After witnesses had reported the troop movements in the early hours of Thursday morning (Aug. 29), China’s state-run propaganda outlet Xinhua published images of a long column of Chinese military vehicles moving across the border into Hong Kong. The report also said a naval vessel had arrived in the waters of the autonomous city.
The state-run Global Times also released a video showing the troop movements.
Xinhua described the activity as an “annual normal routine” of the Hong Kong Garrison of the Chinese People’s Liberation Army (PLA).
The Guardian, however, reported that “In the previous two rotations – in 2017 and 2018 – state media reports noted that the number of troops and equipment had not changed. This year the report does not include that detail. It is estimated there are between 8,000 and 10,000 troops in the garrison, on either side of the border.”
Hong Kong Civic Party lawmaker Dennis Kwok told public broadcaster RTHK: “I believe this is a deliberate posture on the part of the PLA to tell or warn the Hong Kong people that it may be deployed. As I said time and again, the use of troops in Hong Kong will be the end of Hong Kong, and I would warn against any such move on the part of the central people’s government.”
The troop movements come ahead of a pro-democracy protest in Hong Kong planed for Aug. 31. Civil Human Rights Front (CHRF), which organized the demonstration, said it received notice on Aug. 29 that police had banned the event.

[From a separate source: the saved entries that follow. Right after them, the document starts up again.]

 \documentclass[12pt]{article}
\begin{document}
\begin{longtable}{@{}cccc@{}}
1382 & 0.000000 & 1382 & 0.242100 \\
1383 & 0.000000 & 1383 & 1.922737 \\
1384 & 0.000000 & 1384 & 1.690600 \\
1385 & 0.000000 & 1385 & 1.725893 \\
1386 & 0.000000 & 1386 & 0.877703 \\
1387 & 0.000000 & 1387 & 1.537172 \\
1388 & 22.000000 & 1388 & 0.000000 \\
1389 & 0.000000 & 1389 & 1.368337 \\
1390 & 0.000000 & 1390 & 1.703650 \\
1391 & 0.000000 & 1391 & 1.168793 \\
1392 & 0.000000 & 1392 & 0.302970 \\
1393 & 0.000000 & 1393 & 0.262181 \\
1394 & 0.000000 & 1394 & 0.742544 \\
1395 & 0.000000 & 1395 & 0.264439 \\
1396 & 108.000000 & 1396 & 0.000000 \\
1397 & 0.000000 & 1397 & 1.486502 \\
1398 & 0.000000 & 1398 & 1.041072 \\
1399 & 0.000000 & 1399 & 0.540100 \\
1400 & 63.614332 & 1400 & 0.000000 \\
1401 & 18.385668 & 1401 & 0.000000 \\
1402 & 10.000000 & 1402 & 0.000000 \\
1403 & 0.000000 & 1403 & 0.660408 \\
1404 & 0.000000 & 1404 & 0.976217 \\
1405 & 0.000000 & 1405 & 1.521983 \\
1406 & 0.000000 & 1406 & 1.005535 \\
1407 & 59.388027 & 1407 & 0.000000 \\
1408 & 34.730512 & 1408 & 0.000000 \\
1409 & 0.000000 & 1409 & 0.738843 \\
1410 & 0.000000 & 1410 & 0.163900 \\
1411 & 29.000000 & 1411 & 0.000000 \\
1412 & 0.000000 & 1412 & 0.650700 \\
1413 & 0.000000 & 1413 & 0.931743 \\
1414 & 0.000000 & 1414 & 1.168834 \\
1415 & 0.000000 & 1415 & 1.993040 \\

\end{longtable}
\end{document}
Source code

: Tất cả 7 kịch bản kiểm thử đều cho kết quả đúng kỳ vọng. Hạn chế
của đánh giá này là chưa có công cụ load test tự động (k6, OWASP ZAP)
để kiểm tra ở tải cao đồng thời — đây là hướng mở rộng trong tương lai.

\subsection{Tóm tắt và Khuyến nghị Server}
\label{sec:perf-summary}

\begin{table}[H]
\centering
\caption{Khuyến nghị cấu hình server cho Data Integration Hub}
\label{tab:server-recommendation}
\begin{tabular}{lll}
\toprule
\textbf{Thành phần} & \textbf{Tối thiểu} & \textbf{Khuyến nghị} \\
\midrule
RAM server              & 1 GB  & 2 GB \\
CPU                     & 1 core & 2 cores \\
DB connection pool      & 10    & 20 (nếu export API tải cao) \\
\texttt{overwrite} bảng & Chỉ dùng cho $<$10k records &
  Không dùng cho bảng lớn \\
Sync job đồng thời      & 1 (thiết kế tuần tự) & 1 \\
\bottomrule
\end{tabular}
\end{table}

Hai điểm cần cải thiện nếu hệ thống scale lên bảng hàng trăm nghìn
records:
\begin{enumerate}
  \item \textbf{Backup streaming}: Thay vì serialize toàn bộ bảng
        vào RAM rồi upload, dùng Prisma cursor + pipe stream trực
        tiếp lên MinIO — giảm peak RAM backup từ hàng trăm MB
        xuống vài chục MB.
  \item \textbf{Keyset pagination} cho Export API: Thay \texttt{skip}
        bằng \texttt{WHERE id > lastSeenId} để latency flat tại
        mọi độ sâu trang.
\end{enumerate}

Hours after receiving the notice, the CHRF said one of its members, Jimmy Sham, and a friend of his were attacked inside a restaurant by two men in masks wielding baseball bats and knives. The CHRF said Sham was unharmed and his friend is receiving treatment for injuries sustained during the attack.

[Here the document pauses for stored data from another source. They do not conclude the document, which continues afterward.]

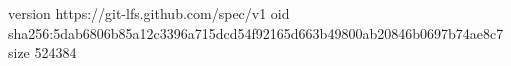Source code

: version https://git-lfs.github.com/spec/v1
oid sha256:5dab6806b85a12c3396a715dcd54f92165d663b49800ab20846b0697b74ae8c7
size 524384
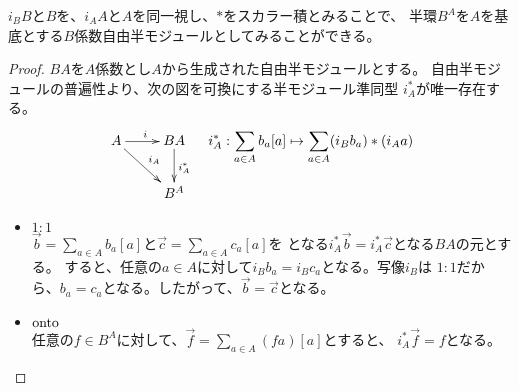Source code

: 	$i_BB$と$B$を、$i_AA$と$A$を同一視し、$*$をスカラー積とみることで、
	半環$B^A$を$A$を基底とする$B$係数自由半モジュールとしてみることができる。
	\begin{proof} %
		$BA$を$A$係数とし$A$から生成された自由半モジュールとする。
		自由半モジュールの普遍性より、次の図を可換にする半モジュール準同型
		$i_A^*$が唯一存在する。
		\begin{equation}\xymatrix{
			A \ar[r]^{i} \ar[dr]^{i_A} & BA \ar[d]^{i_A^*} \\
			& B^A \\
		} \quad i_A^*: \sum_{a\in A}b_a[a] \mapsto \sum_{a\in A}(i_Bb_a)*(i_Aa)
		\end{equation}
		\begin{itemize}
			\item $1:1$ \\
			$\vec{b}=\sum_{a\in A}b_a[a]$と$\vec{c}=\sum_{a\in A}c_a[a]$を
			となる$i_A^*\vec{b}=i_A^*\vec{c}$となる$BA$の元とする。
			すると、任意の$a\in A$に対して$i_Bb_a=i_Bc_a$となる。写像$i_B$は
			$1:1$だから、$b_a=c_a$となる。したがって、$\vec{b}=\vec{c}$となる。
			\item $\operatorname{onto}$ \\
			任意の$f\in B^A$に対して、$\vec{f}=\sum_{a\in A}(fa)[a]$とすると、
			$i_A^*\vec{f}=f$となる。
		\end{itemize}
	\end{proof} %

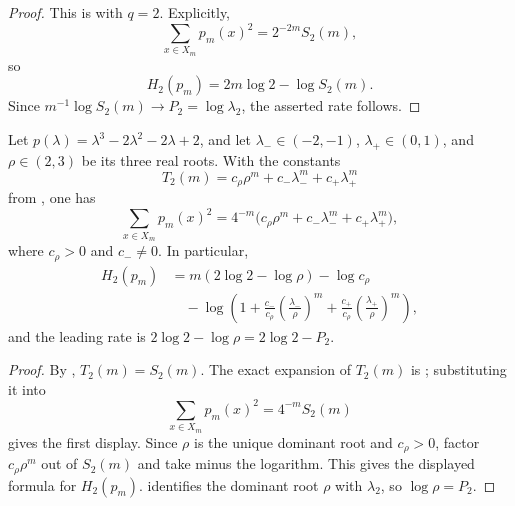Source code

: \begin{proof}
This is  with \(q=2\).  Explicitly,
\[
  \sum_{x\in X_m}p_m(x)^2=2^{-2m}S_2(m),
\]
so
\[
  H_2(p_m)=2m\log2-\log S_2(m).
\]
Since \(m^{-1}\log S_2(m)\to P_2=\log\lambda_2\), the asserted rate follows.
\end{proof}

\begin{corollary}
\label{cor:renyi2}
Let \(p(\lambda)=\lambda^3-2\lambda^2-2\lambda+2\), and let
\(\lambda_-\in(-2,-1)\), \(\lambda_+\in(0,1)\), and \(\rho\in(2,3)\) be its
three real roots.  With the constants
\[
  T_2(m)=c_\rho\rho^m+c_-\lambda_-^m+c_+\lambda_+^m
\]
from , one has
\[
  \sum_{x\in X_m}p_m(x)^2
  =
  4^{-m}\bigl(c_\rho\rho^m+c_-\lambda_-^m+c_+\lambda_+^m\bigr),
\]
where \(c_\rho>0\) and \(c_-\ne0\).  In particular,
\[
  \begin{aligned}
  H_2(p_m)
  &=
  m(2\log2-\log\rho)-\log c_\rho\\
  &\quad{}
  -\log\!\left(
    1+\frac{c_-}{c_\rho}\left(\frac{\lambda_-}{\rho}\right)^m
      +\frac{c_+}{c_\rho}\left(\frac{\lambda_+}{\rho}\right)^m
  \right),
  \end{aligned}
\]
and the leading rate is \(2\log2-\log\rho=2\log2-P_2\).
\end{corollary}

\begin{proof}
By , \(T_2(m)=S_2(m)\).  The exact expansion of \(T_2(m)\) is
; substituting it into
\[
  \sum_{x\in X_m}p_m(x)^2=4^{-m}S_2(m)
\]
gives the first display.  Since \(\rho\) is the unique dominant root and
\(c_\rho>0\), factor \(c_\rho\rho^m\) out of \(S_2(m)\) and take minus the
logarithm.  This gives the displayed formula for \(H_2(p_m)\).
 identifies the dominant root \(\rho\) with
\(\lambda_2\), so \(\log\rho=P_2\).
\end{proof}
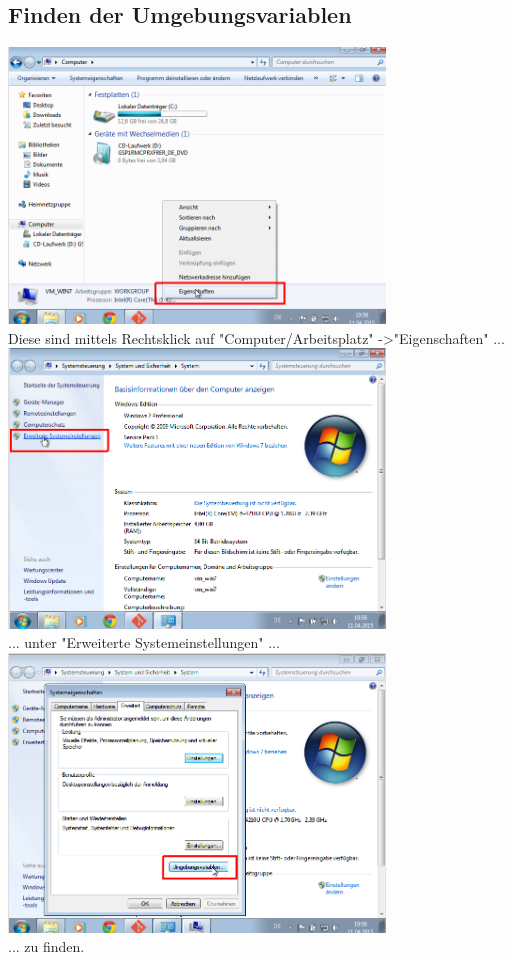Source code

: \documentclass[ngerman,oneside, a4letter]{scrbook}
\begin{document}
\subsection{Finden der Umgebungsvariablen}
\includegraphics[width=100mm]{bilder/computer_properties}
\\
Diese sind mittels Rechtsklick auf "Computer/Arbeitsplatz" -\textgreater "Eigenschaften" ...
\\
\includegraphics[width=100mm]{bilder/advanced_properties}
\\
... unter "Erweiterte Systemeinstellungen" ...
\\
\includegraphics[width=100mm]{bilder/sys_vars}
\\
... zu finden.
\end{document}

Events organized by CHRF this summer have drawn hundreds of thousands of residents in some of the largest demonstrations seen in Hong Kong since it returned to Chinese rule in 1997.

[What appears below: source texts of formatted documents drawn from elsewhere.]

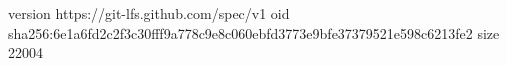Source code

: version https://git-lfs.github.com/spec/v1
oid sha256:6e1a6fd2c2f3c30fff9a778c9e8c060ebfd3773e9bfe37379521e598c6213fe2
size 22004
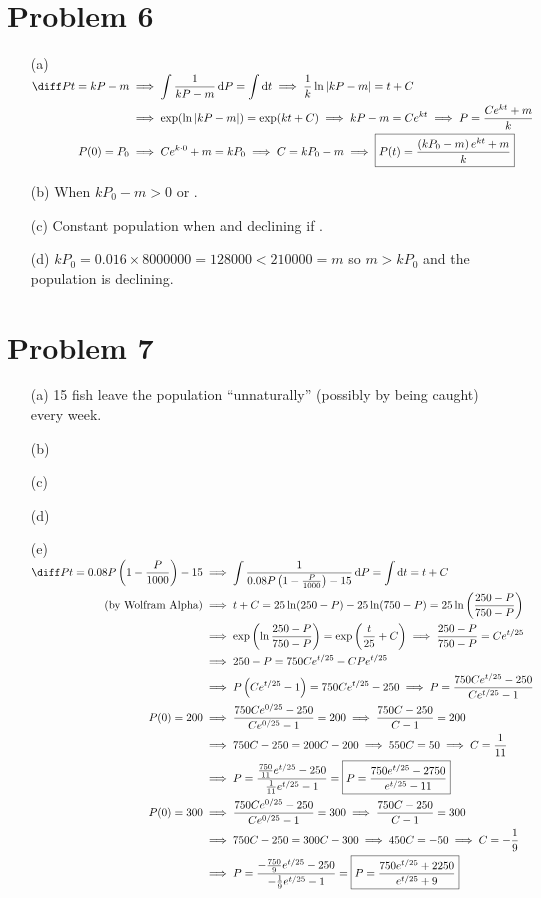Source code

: \documentclass[preview, margin=0.6in]{standalone}
\newcommand*{\problem}[1]{\section*{Problem #1}}
\begin{document}
\problem{6}
\begin{itemize}
	\item[(a)]
		$\begin{aligned}[t]
		    \diff Pt=kP-m
			&\implies \int \frac{1}{kP-m}\,\mathrm{d}P=\int \mathrm{d}t
			\implies \frac1k \ln|kP-m|=t+C \\
			&\implies \exp(\ln|kP-m|)=\exp(kt+C)
			\implies kP-m=Ce^{kt}
			\implies P=\frac{Ce^{kt}+m}{k} \\
			P(0)=P_0
			&\implies Ce^{k\cdot0}+m=kP_0
			\implies C=kP_0-m
			\implies\boxed{P(t)=\frac{\left(kP_0-m\right)e^{kt}+m}{k}}
		\end{aligned}$

	\item[(b)] When $kP_0-m>0$ or .
	\item[(c)] Constant population when  and declining if .
	\item[(d)] $kP_0=0.016\times8000000=128000<210000=m$ so $m>kP_0$ and the population is declining.
\end{itemize}

\problem{7}
\begin{itemize}
	\item[(a)] 15 fish leave the population ``unnaturally'' (possibly by being caught) every week.
	\item[(b)]
	\item[(c)]
	\item[(d)]
	\item[(e)]
		$\begin{aligned}[t]
		    \diff Pt=0.08P \left(1-\frac{P}{1000}\right)-15
			&\implies \int \frac{1}{0.08P \left(1-\frac{P}{1000}\right)-15}\,\mathrm{d}P=\int \mathrm{d}t=t+C \\
			\text{(by Wolfram Alpha)}&\implies t+C=25\ln(250-P)-25\ln(750-P)
			=25\ln \left(\frac{250-P}{750-P}\right) \\
			&\implies \exp \left(\ln \frac{250-P}{750-P}\right)=\exp \left(\frac{t}{25}+C\right)
			\implies \frac{250-P}{750-P}=Ce^{t/25} \\
			&\implies 250-P=750Ce^{t/25}-CPe^{t/25} \\
			&\implies P\left(Ce^{t/25}-1\right)=750Ce^{t/25}-250
			\implies P=\frac{750Ce^{t/25}-250}{Ce^{t/25}-1} \\
			P(0)=200
			&\implies \frac{750Ce^{0/25}-250}{Ce^{0/25}-1}=200
			\implies \frac{750C-250}{C-1}=200 \\
			&\implies 750C-250=200C-200
			\implies 550C=50
			\implies C=\frac{1}{11} \\
			&\implies P=\frac{\frac{750}{11}e^{t/25}-250}{\frac{1}{11}e^{t/25}-1}
			=\boxed{P=\frac{750e^{t/25}-2750}{e^{t/25}-11}} \\
			P(0)=300
			&\implies \frac{750Ce^{0/25}-250}{Ce^{0/25}-1}=300
			\implies \frac{750C-250}{C-1}=300 \\
			&\implies 750C-250=300C-300
			\implies 450C=-50
			\implies C=-\frac19 \\
			&\implies P=\frac{-\frac{750}{9}e^{t/25}-250}{-\frac{1}{9}e^{t/25}-1}
			=\boxed{P=\frac{750e^{t/25}+2250}{e^{t/25}+9}}
		\end{aligned}$
\end{itemize} 
\end{document}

“My guess is, whoever attacked [or] hired people to attack Jimmy want to … scare people away from protests,” CHRF’s Bonne Leung said. “But I don’t think it will work. Hong Kong people know the importance of unity — the more people come out, the safer everyone will be.”
The Guardian noted that Hong Kong “has seen an escalation of violence targeted at protesters, journalists and pro-democracy figures in recent weeks.”
Last week, three people were stabbed at a “Lennon Wall” in eastern Hong Kong. The “Lennon Wall” is one of many temporary collections of posters and notes that have gone up across the city to support protesters, according to Hong Kong Free Press.
In separate incidents, groups of stick-wielding men attacked protesters in Yuen Long after a demonstration on July 21 and again at a demonstration in Causeway Bay on Aug. 5.
Meanwhile, the Hong Kong Internet Service Providers Association said on Aug. 28 it was troubled by reports that the local government might issue an executive order to block selective websites or applications.
The association said such an order would be the “end of the open Internet of Hong Kong” and “permanently deter international businesses from positing their businesses and investments in Hong Kong.”
The association also said it would be an ineffective move as it “would not deter nor stop determined users from accessing their desired services” through a virtual private network (VPN).